The Senado Square, or Senate Square (; ), is a paved town square in Sé, Macau, China, and part of the UNESCO Historic Centre of Macau World Heritage Site. It is an elongated triangular shaped square and connects Largo do São Domingos at one end and Avenida de Almeida Ribeiro on the other. It covers an area of 3,700 square meters (4,425 square yards)

History
The square was named after the Leal Senado, a meeting place for the Chinese and Portuguese in the 16th to 18th centuries, located directly in front of the square, where Leal Senado Building stands today. In 1940, a small garden was built at the centre of the square, featuring a bronze statue of Vicente Nicolau de Mesquita standing above a stone pillar pulling out a sword. The statue was pulled down in the 12-3 incident as Mesquita was responsible for the deaths of many Qing Chinese soldiers. A fountain was built at its site and still stands today.

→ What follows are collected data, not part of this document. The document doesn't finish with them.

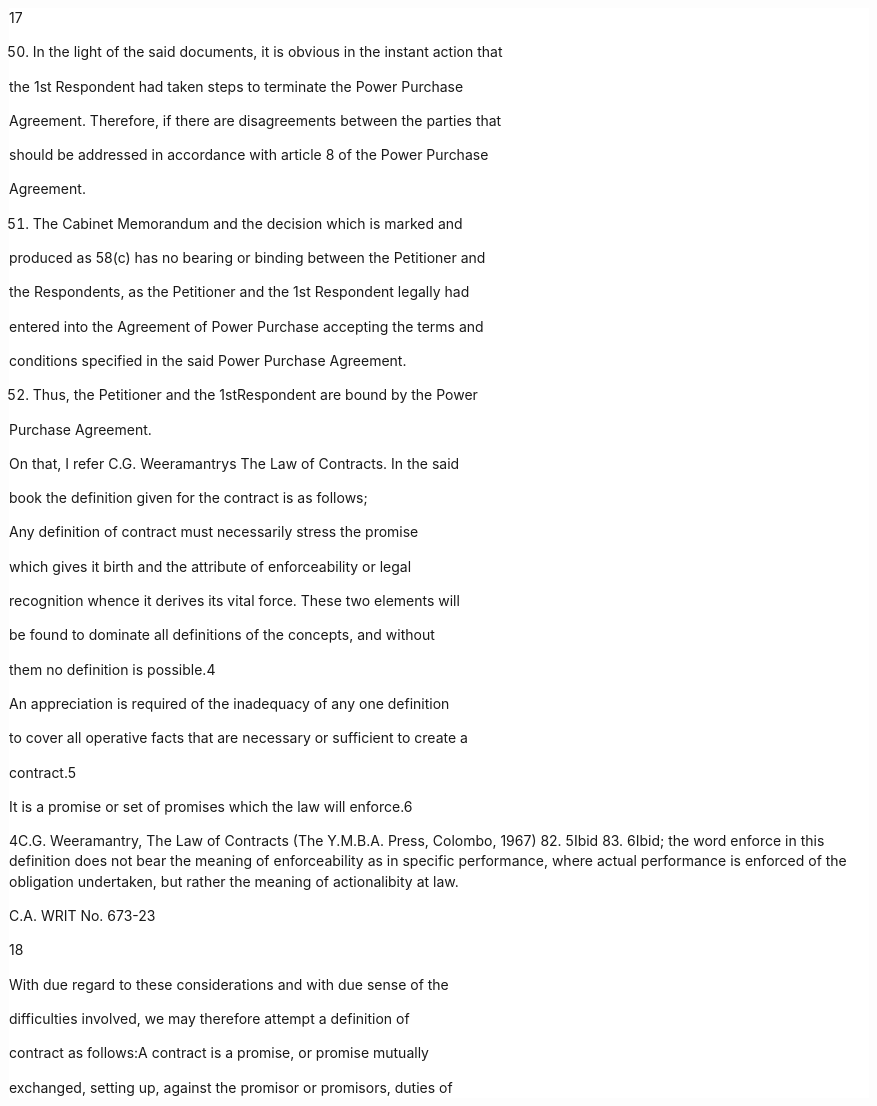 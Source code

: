 17

50) In the light of the said documents, it is obvious in the instant action that

the 1st Respondent had taken steps to terminate the Power Purchase

Agreement. Therefore, if there are disagreements between the parties that

should be addressed in accordance with article 8 of the Power Purchase

Agreement.

51) The Cabinet Memorandum and the decision which is marked and

produced as 58(c) has no bearing or binding between the Petitioner and

the Respondents, as the Petitioner and the 1st Respondent legally had

entered into the Agreement of Power Purchase accepting the terms and

conditions specified in the said Power Purchase Agreement.

52) Thus, the Petitioner and the 1stRespondent are bound by the Power

Purchase Agreement.

On that, I refer C.G. Weeramantrys The Law of Contracts. In the said

book the definition given for the contract is as follows;

Any definition of contract must necessarily stress the promise

which gives it birth and the attribute of enforceability or legal

recognition whence it derives its vital force. These two elements will

be found to dominate all definitions of the concepts, and without

them no definition is possible.4

An appreciation is required of the inadequacy of any one definition

to cover all operative facts that are necessary or sufficient to create a

contract.5

It is a promise or set of promises which the law will enforce.6

4C.G. Weeramantry, The Law of Contracts (The Y.M.B.A. Press, Colombo, 1967) 82. 5Ibid 83. 6Ibid; the word enforce in this definition does not bear the meaning of enforceability as in specific performance, where actual performance is enforced of the obligation undertaken, but rather the meaning of actionalibity at law.

C.A. WRIT No. 673-23

18

With due regard to these considerations and with due sense of the

difficulties involved, we may therefore attempt a definition of

contract as follows:A contract is a promise, or promise mutually

exchanged, setting up, against the promisor or promisors, duties of
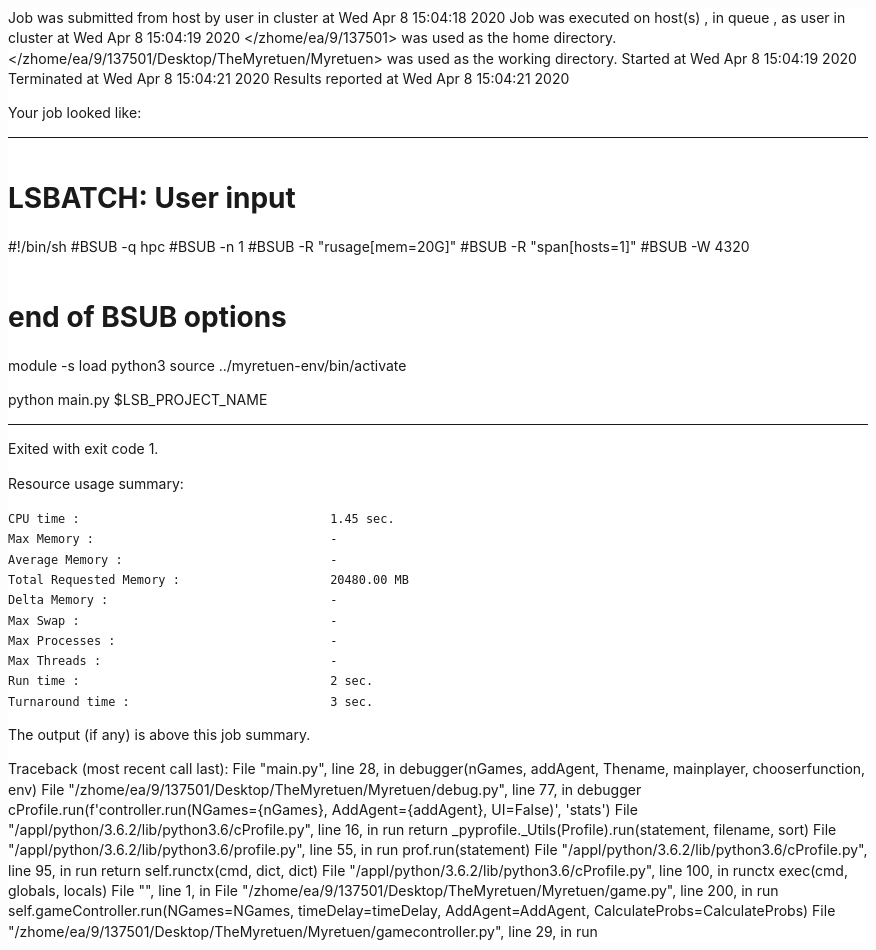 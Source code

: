 Job <NNAgent3HistoryLength9> was submitted from host <gbarlogin1> by user <s183914> in cluster <dcc> at Wed Apr  8 15:04:18 2020
Job was executed on host(s) <n-62-21-99>, in queue <hpc>, as user <s183914> in cluster <dcc> at Wed Apr  8 15:04:19 2020
</zhome/ea/9/137501> was used as the home directory.
</zhome/ea/9/137501/Desktop/TheMyretuen/Myretuen> was used as the working directory.
Started at Wed Apr  8 15:04:19 2020
Terminated at Wed Apr  8 15:04:21 2020
Results reported at Wed Apr  8 15:04:21 2020

Your job looked like:

------------------------------------------------------------
# LSBATCH: User input
#!/bin/sh
#BSUB -q hpc
#BSUB -n 1
#BSUB -R "rusage[mem=20G]"
#BSUB -R "span[hosts=1]"
#BSUB -W 4320
# end of BSUB options

module -s load python3
source ../myretuen-env/bin/activate

python main.py $LSB_PROJECT_NAME


------------------------------------------------------------

Exited with exit code 1.

Resource usage summary:

    CPU time :                                   1.45 sec.
    Max Memory :                                 -
    Average Memory :                             -
    Total Requested Memory :                     20480.00 MB
    Delta Memory :                               -
    Max Swap :                                   -
    Max Processes :                              -
    Max Threads :                                -
    Run time :                                   2 sec.
    Turnaround time :                            3 sec.

The output (if any) is above this job summary.

Traceback (most recent call last):
  File "main.py", line 28, in <module>
    debugger(nGames, addAgent, Thename, mainplayer, chooserfunction, env)
  File "/zhome/ea/9/137501/Desktop/TheMyretuen/Myretuen/debug.py", line 77, in debugger
    cProfile.run(f'controller.run(NGames={nGames}, AddAgent={addAgent}, UI=False)', 'stats')
  File "/appl/python/3.6.2/lib/python3.6/cProfile.py", line 16, in run
    return _pyprofile._Utils(Profile).run(statement, filename, sort)
  File "/appl/python/3.6.2/lib/python3.6/profile.py", line 55, in run
    prof.run(statement)
  File "/appl/python/3.6.2/lib/python3.6/cProfile.py", line 95, in run
    return self.runctx(cmd, dict, dict)
  File "/appl/python/3.6.2/lib/python3.6/cProfile.py", line 100, in runctx
    exec(cmd, globals, locals)
  File "<string>", line 1, in <module>
  File "/zhome/ea/9/137501/Desktop/TheMyretuen/Myretuen/game.py", line 200, in run
    self.gameController.run(NGames=NGames, timeDelay=timeDelay, AddAgent=AddAgent, CalculateProbs=CalculateProbs)
  File "/zhome/ea/9/137501/Desktop/TheMyretuen/Myretuen/gamecontroller.py", line 29, in run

Vast majority of the buildings around the square are European styled and many are protected monuments. The square used to allow traffic and parking lots were present, with increasing number of tourists the entire area was covered by Portuguese pavement in the early 1990s and designated a pedestrian-only zone.

Many large events in Macau were hosted on the square, this include festival celebrations, flea markets and performances. The governors of Macau also used to inspect their troops there. A number of Hong Kong films in the 1950s and 1960s had scenes shot at the square.

The 2005 100 patacas note issued by the Banco Nacional Ultramarino features the square on its obverse side.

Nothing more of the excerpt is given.